Stored records:

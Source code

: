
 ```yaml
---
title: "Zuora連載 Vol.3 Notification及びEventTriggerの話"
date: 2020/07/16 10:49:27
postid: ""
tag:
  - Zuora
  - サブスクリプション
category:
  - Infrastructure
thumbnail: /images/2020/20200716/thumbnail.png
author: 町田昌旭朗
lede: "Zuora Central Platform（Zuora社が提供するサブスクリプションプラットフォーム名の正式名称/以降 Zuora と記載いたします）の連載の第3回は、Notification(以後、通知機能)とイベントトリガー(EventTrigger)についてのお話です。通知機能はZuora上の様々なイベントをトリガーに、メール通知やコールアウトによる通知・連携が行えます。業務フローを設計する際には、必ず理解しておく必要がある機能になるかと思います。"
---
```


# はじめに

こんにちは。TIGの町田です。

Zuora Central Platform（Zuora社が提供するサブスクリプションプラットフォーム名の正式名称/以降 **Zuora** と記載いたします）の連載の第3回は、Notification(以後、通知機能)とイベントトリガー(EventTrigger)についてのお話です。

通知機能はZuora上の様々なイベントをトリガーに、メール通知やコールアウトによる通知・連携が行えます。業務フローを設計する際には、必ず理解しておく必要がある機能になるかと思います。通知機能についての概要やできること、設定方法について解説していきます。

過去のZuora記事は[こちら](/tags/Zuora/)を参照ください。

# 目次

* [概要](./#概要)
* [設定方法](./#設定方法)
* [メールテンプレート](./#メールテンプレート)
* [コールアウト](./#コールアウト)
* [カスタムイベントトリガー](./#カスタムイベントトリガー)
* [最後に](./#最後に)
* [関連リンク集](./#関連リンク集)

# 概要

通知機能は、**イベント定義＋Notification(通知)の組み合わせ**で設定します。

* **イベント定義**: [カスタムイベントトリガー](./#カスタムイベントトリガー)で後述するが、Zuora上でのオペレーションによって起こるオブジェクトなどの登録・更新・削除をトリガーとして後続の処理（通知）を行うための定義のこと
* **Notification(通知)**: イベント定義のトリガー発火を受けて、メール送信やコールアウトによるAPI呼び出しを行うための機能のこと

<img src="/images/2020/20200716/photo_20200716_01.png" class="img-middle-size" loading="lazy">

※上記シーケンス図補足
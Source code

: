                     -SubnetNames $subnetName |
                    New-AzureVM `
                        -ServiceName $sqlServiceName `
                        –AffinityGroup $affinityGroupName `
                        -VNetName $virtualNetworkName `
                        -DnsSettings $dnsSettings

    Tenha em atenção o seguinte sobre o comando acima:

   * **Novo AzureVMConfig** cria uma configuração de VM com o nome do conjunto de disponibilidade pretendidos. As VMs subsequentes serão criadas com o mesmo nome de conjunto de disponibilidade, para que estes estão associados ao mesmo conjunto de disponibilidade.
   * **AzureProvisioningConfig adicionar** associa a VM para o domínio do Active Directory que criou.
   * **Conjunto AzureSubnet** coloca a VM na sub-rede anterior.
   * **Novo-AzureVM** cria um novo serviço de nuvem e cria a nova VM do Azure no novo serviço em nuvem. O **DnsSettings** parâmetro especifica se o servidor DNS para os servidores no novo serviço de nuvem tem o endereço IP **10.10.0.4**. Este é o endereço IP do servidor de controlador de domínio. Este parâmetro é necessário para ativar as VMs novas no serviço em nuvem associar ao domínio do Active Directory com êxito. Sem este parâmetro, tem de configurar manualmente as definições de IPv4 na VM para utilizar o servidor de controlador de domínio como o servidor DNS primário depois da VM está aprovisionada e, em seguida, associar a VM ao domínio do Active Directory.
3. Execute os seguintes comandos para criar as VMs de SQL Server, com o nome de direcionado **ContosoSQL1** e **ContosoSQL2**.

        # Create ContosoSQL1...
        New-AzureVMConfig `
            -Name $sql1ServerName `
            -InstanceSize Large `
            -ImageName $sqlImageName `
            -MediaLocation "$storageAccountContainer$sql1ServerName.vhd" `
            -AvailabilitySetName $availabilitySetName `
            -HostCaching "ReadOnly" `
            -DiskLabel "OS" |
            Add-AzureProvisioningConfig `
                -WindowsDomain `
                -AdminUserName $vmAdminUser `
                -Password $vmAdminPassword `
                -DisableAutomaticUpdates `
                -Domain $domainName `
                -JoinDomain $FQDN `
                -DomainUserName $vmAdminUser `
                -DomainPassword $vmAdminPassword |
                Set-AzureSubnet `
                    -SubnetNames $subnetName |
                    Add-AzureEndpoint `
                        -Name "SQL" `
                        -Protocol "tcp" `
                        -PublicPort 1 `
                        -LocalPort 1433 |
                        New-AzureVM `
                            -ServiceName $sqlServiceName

§ How to complete this task
Write out the full set of records exactly as given.

§ Answer box
Source code

:
 ```yaml
---
title: "Zuora連載 Vol.3 Notification及びEventTriggerの話"
date: 2020/07/16 10:49:27
postid: ""
tag:
  - Zuora
  - サブスクリプション
category:
  - Infrastructure
thumbnail: /images/2020/20200716/thumbnail.png
author: 町田昌旭朗
lede: "Zuora Central Platform（Zuora社が提供するサブスクリプションプラットフォーム名の正式名称/以降 Zuora と記載いたします）の連載の第3回は、Notification(以後、通知機能)とイベントトリガー(EventTrigger)についてのお話です。通知機能はZuora上の様々なイベントをトリガーに、メール通知やコールアウトによる通知・連携が行えます。業務フローを設計する際には、必ず理解しておく必要がある機能になるかと思います。"
---
```


# はじめに

こんにちは。TIGの町田です。

Zuora Central Platform（Zuora社が提供するサブスクリプションプラットフォーム名の正式名称/以降 **Zuora** と記載いたします）の連載の第3回は、Notification(以後、通知機能)とイベントトリガー(EventTrigger)についてのお話です。

通知機能はZuora上の様々なイベントをトリガーに、メール通知やコールアウトによる通知・連携が行えます。業務フローを設計する際には、必ず理解しておく必要がある機能になるかと思います。通知機能についての概要やできること、設定方法について解説していきます。

過去のZuora記事は[こちら](/tags/Zuora/)を参照ください。

# 目次

* [概要](./#概要)
* [設定方法](./#設定方法)
* [メールテンプレート](./#メールテンプレート)
* [コールアウト](./#コールアウト)
* [カスタムイベントトリガー](./#カスタムイベントトリガー)
* [最後に](./#最後に)
* [関連リンク集](./#関連リンク集)

# 概要

通知機能は、**イベント定義＋Notification(通知)の組み合わせ**で設定します。

* **イベント定義**: [カスタムイベントトリガー](./#カスタムイベントトリガー)で後述するが、Zuora上でのオペレーションによって起こるオブジェクトなどの登録・更新・削除をトリガーとして後続の処理（通知）を行うための定義のこと
* **Notification(通知)**: イベント定義のトリガー発火を受けて、メール送信やコールアウトによるAPI呼び出しを行うための機能のこと

<img src="/images/2020/20200716/photo_20200716_01.png" class="img-middle-size" loading="lazy">

※上記シーケンス図補足
Source code

:                     -SubnetNames $subnetName |
                    New-AzureVM `
                        -ServiceName $sqlServiceName `
                        –AffinityGroup $affinityGroupName `
                        -VNetName $virtualNetworkName `
                        -DnsSettings $dnsSettings

    Tenha em atenção o seguinte sobre o comando acima:

   * **Novo AzureVMConfig** cria uma configuração de VM com o nome do conjunto de disponibilidade pretendidos. As VMs subsequentes serão criadas com o mesmo nome de conjunto de disponibilidade, para que estes estão associados ao mesmo conjunto de disponibilidade.
   * **AzureProvisioningConfig adicionar** associa a VM para o domínio do Active Directory que criou.
   * **Conjunto AzureSubnet** coloca a VM na sub-rede anterior.
   * **Novo-AzureVM** cria um novo serviço de nuvem e cria a nova VM do Azure no novo serviço em nuvem. O **DnsSettings** parâmetro especifica se o servidor DNS para os servidores no novo serviço de nuvem tem o endereço IP **10.10.0.4**. Este é o endereço IP do servidor de controlador de domínio. Este parâmetro é necessário para ativar as VMs novas no serviço em nuvem associar ao domínio do Active Directory com êxito. Sem este parâmetro, tem de configurar manualmente as definições de IPv4 na VM para utilizar o servidor de controlador de domínio como o servidor DNS primário depois da VM está aprovisionada e, em seguida, associar a VM ao domínio do Active Directory.
3. Execute os seguintes comandos para criar as VMs de SQL Server, com o nome de direcionado **ContosoSQL1** e **ContosoSQL2**.

        # Create ContosoSQL1...
        New-AzureVMConfig `
            -Name $sql1ServerName `
            -InstanceSize Large `
            -ImageName $sqlImageName `
            -MediaLocation "$storageAccountContainer$sql1ServerName.vhd" `
            -AvailabilitySetName $availabilitySetName `
            -HostCaching "ReadOnly" `
            -DiskLabel "OS" |
            Add-AzureProvisioningConfig `
                -WindowsDomain `
                -AdminUserName $vmAdminUser `
                -Password $vmAdminPassword `
                -DisableAutomaticUpdates `
                -Domain $domainName `
                -JoinDomain $FQDN `
                -DomainUserName $vmAdminUser `
                -DomainPassword $vmAdminPassword |
                Set-AzureSubnet `
                    -SubnetNames $subnetName |
                    Add-AzureEndpoint `
                        -Name "SQL" `
                        -Protocol "tcp" `
                        -PublicPort 1 `
                        -LocalPort 1433 |
                        New-AzureVM `
                            -ServiceName $sqlServiceName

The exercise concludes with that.